**About this task:** From the records below, print exactly the lines starting at the one containing "(SOTA) Model]] performance." and ending at the one containing "used academic benchmarks.", ends included, and nothing else.

────────────────────────────────────────

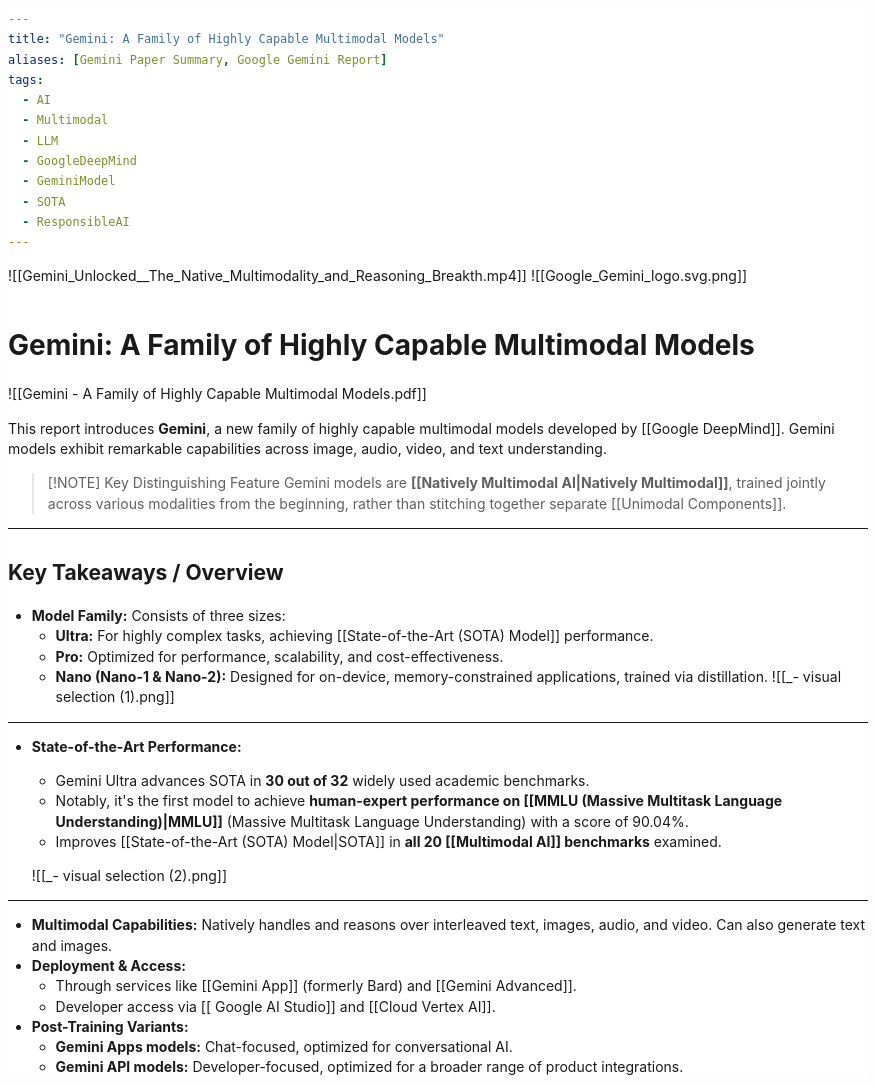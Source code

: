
 ```yaml
---
title: "Gemini: A Family of Highly Capable Multimodal Models"
aliases: [Gemini Paper Summary, Google Gemini Report]
tags:
  - AI
  - Multimodal
  - LLM
  - GoogleDeepMind
  - GeminiModel
  - SOTA
  - ResponsibleAI
---
```

![[Gemini_Unlocked__The_Native_Multimodality_and_Reasoning_Breakth.mp4]]
![[Google_Gemini_logo.svg.png]]
# Gemini: A Family of Highly Capable Multimodal Models
![[Gemini - A Family of Highly Capable Multimodal Models.pdf]]

This report introduces **Gemini**, a new family of highly capable multimodal models developed by [[Google DeepMind]]. Gemini models exhibit remarkable capabilities across image, audio, video, and text understanding.

>[!NOTE] Key Distinguishing Feature
>Gemini models are **[[Natively Multimodal AI|Natively Multimodal]]**, trained jointly across various modalities from the beginning, rather than stitching together separate [[Unimodal Components]].

---
## Key Takeaways / Overview

*   **Model Family:** Consists of three sizes:
    *   **Ultra:** For highly complex tasks, achieving [[State-of-the-Art (SOTA) Model]] performance.
    *   **Pro:** Optimized for performance, scalability, and cost-effectiveness.
    *   **Nano (Nano-1 & Nano-2):** Designed for on-device, memory-constrained applications, trained via distillation.
    ![[_- visual selection (1).png]]
---
*   **State-of-the-Art Performance:**
    *   Gemini Ultra advances SOTA in **30 out of 32** widely used academic benchmarks.
    *   Notably, it's the first model to achieve **human-expert performance on [[MMLU (Massive Multitask Language Understanding)|MMLU]]** (Massive Multitask Language Understanding) with a score of 90.04%.
    *   Improves [[State-of-the-Art (SOTA) Model|SOTA]] in **all 20 [[Multimodal AI]] benchmarks** examined.
	
	![[_- visual selection (2).png]]
--- 
*   **Multimodal Capabilities:** Natively handles and reasons over interleaved text, images, audio, and video. Can also generate text and images.
*   **Deployment & Access:**
    *   Through services like [[Gemini App]] (formerly Bard) and [[Gemini Advanced]].
    *   Developer access via [[ Google AI Studio]] and [[Cloud Vertex AI]].
*   **Post-Training Variants:**
    *   **Gemini Apps models:** Chat-focused, optimized for conversational AI.
    *   **Gemini API models:** Developer-focused, optimized for a broader range of product integrations.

────────────────────────────────────────

**Exercise response:**
    *   **Ultra:** For highly complex tasks, achieving [[State-of-the-Art (SOTA) Model]] performance.
    *   **Pro:** Optimized for performance, scalability, and cost-effectiveness.
    *   **Nano (Nano-1 & Nano-2):** Designed for on-device, memory-constrained applications, trained via distillation.
    ![[_- visual selection (1).png]]
---
*   **State-of-the-Art Performance:**
    *   Gemini Ultra advances SOTA in **30 out of 32** widely used academic benchmarks.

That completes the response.